[Most of the AA Blogosphere has been angry and incensed at Amy Chua's article about Chinese-style parenting. I got hold of someone with a different take on the whole debate. Printed with permission; read it below, and feel free to comment. --B]
Initially I was incensed at the audacity of Professor Chua’s article, “Why Chinese Mothers Are Superior” and what seemed to be the proposition: exercise totalitarianism over your children if you want them to become high-achieving good Samaritans; use negative reinforcement as the primary instrument in aforesaid method of parenting. Because that in a nutshell was my childhood and adolescence, an aspect of my past that brings up less than idyllic memories, and reminds me of the parental governance I viciously defied. In fact, Chua’s article brought up stories of trauma I don’t even remember.
My mother and I were talking the other day about Chua’s article, which my mother describes as “brave.” She further describes Chua’s demeanor during all the interviews she’s been doing these past few days as “full of grace.” Then she asked me if I remembered that time in Kindergarten when my father forced me to play 6 straight hours of piano on a Saturday and after 2 hours, I rebelled and fought back, and my father lost his temper and went to hit me in the arm but I struggled, he missed and instead hit me square across the face, leaving a huge welt.
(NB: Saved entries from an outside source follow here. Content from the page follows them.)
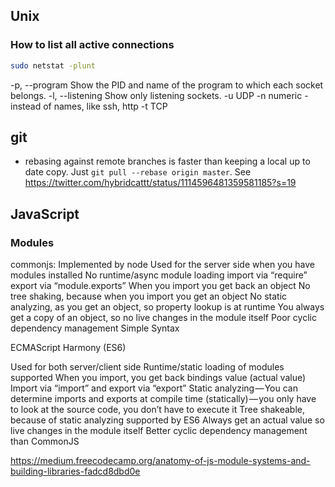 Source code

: ## Unix

### How to list all active connections

```sh
sudo netstat -plunt
```

-p, --program Show the PID and name of the program to which each socket belongs.
-l, --listening Show only listening sockets.
-u UDP
-n numeric - instead of names, like ssh, http
-t TCP

## git

- rebasing against remote branches is faster than keeping a local up to date copy. Just `git pull --rebase origin master`. See https://twitter.com/hybridcattt/status/1114596481359581185?s=19

## JavaScript

### Modules

commonjs:
Implemented by node
Used for the server side when you have modules installed
No runtime/async module loading
import via “require”
export via “module.exports”
When you import you get back an object
No tree shaking, because when you import you get an object
No static analyzing, as you get an object, so property lookup is at runtime
You always get a copy of an object, so no live changes in the module itself
Poor cyclic dependency management
Simple Syntax

ECMAScript Harmony (ES6)

Used for both server/client side
Runtime/static loading of modules supported
When you import, you get back bindings value (actual value)
Import via “import” and export via “export”
Static analyzing — You can determine imports and exports at compile time (statically) — you only have to look at the source code, you don’t have to execute it
Tree shakeable, because of static analyzing supported by ES6
Always get an actual value so live changes in the module itself
Better cyclic dependency management than CommonJS

https://medium.freecodecamp.org/anatomy-of-js-module-systems-and-building-libraries-fadcd8dbd0e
She said I started bawling, he stumbled backward in fright, and then upped and left the house and didn’t come back until evening. He avoided me for days thereafter.
In school the next week I was asked to draw a picture, perhaps by the school child psychologist, and I drew myself holding a sword on a unicorn with a sharp, giant horn. The psychologist asked me why all the sharp points and I allegedly responded, “To protect me, so no one can ever hurt me.” Needless to say, a phone call was placed to my home.
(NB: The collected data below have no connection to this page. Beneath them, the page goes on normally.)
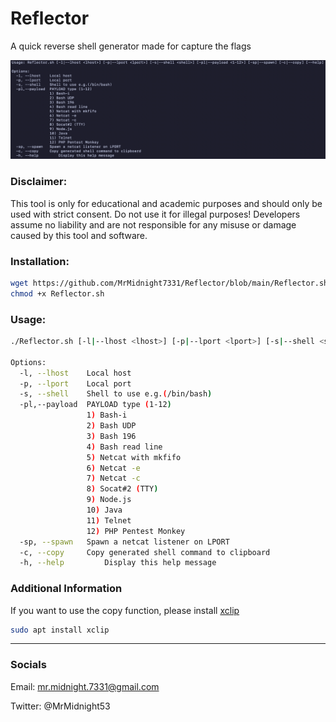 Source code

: # Reflector
A quick reverse shell generator made for capture the flags

![Example](Assets/Example.png)

### Disclaimer:
This tool is only for educational and academic purposes and should only be used with strict consent. Do not use it for illegal purposes! Developers assume no liability and are not responsible for any misuse or damage caused by this tool and software.

### Installation:
```bash
wget https://github.com/MrMidnight7331/Reflector/blob/main/Reflector.sh
chmod +x Reflector.sh
```
### Usage:
```bash
./Reflector.sh [-l|--lhost <lhost>] [-p|--lport <lport>] [-s|--shell <shell>] [-pl|--payload <1-12>] [-sp|--spawn] [-c|--copy] [--help]

Options:
  -l, --lhost    Local host
  -p, --lport    Local port
  -s, --shell    Shell to use e.g.(/bin/bash)
  -pl,--payload  PAYLOAD type (1-12)
                 1) Bash-i
                 2) Bash UDP
                 3) Bash 196
                 4) Bash read line
                 5) Netcat with mkfifo
                 6) Netcat -e
                 7) Netcat -c
                 8) Socat#2 (TTY)
                 9) Node.js
                 10) Java
                 11) Telnet
                 12) PHP Pentest Monkey
  -sp, --spawn   Spawn a netcat listener on LPORT
  -c, --copy     Copy generated shell command to clipboard
  -h, --help         Display this help message
```
### Additional Information

If you want to use the copy function, please install [xclip](https://github.com/astrand/xclip)
```bash
sudo apt install xclip
```

---
### Socials

Email: mr.midnight.7331@gmail.com

Twitter: @MrMidnight53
I have zero recollection of this. None. Zippo. I can’t even attempt to picture any piece of the story. Nada. I don’t remember a welt on my face, I don’t remember talking to a child psychologist, I certainly don’t remember drawing anything of that sort, and I don’t remember how big and dramatic of an incident it was. Mother claims, “Oh, it was huge! I was so scared! You know how those Americans are. I was afraid they’d drag your father to jail! It was terrible. One of the scariest times in my whole life.” She said. Wow. That major? And I can’t remember one iota of it?
However, I do remember that my father had always been neurotically strict about my music lessons, about everything, so Mom’s story is plausible. Back then my father and I constantly fought, because he thought every day of my childhood should be like a day at West Point. My room had to be cleaned a certain way. I had to eat at the dinner table a certain way. I had to speak a certain way, sit a certain way, dress a certain way. I even had to write my personal diary a certain way. (He once read my journal and marked up the margins to point out the flaws in critical reasoning splayed all over the pages.)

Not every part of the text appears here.